- _Aim of the task_
Each record that follows is to be duplicated exactly, though its pictures are not.
========
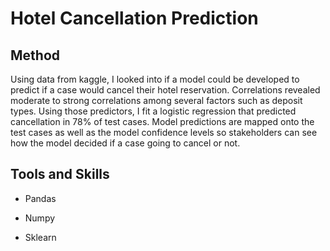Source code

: # Hotel Cancellation Prediction

## Method

Using data from kaggle, I looked into if a model could be developed to predict if a case would cancel their hotel reservation. Correlations revealed moderate to strong correlations among several factors such as deposit types. Using those predictors, I fit a logistic regression that predicted cancellation in 78% of test cases. Model predictions are mapped onto the test cases as well as the model confidence levels so stakeholders can see how the model decided if a case going to cancel or not. 

##  Tools and Skills

* Pandas

* Numpy

* Sklearn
========
- _Answer for the task_
Source code

: # Hotel Cancellation Prediction

## Method

Using data from kaggle, I looked into if a model could be developed to predict if a case would cancel their hotel reservation. Correlations revealed moderate to strong correlations among several factors such as deposit types. Using those predictors, I fit a logistic regression that predicted cancellation in 78% of test cases. Model predictions are mapped onto the test cases as well as the model confidence levels so stakeholders can see how the model decided if a case going to cancel or not. 

##  Tools and Skills

* Pandas

* Numpy

* Sklearn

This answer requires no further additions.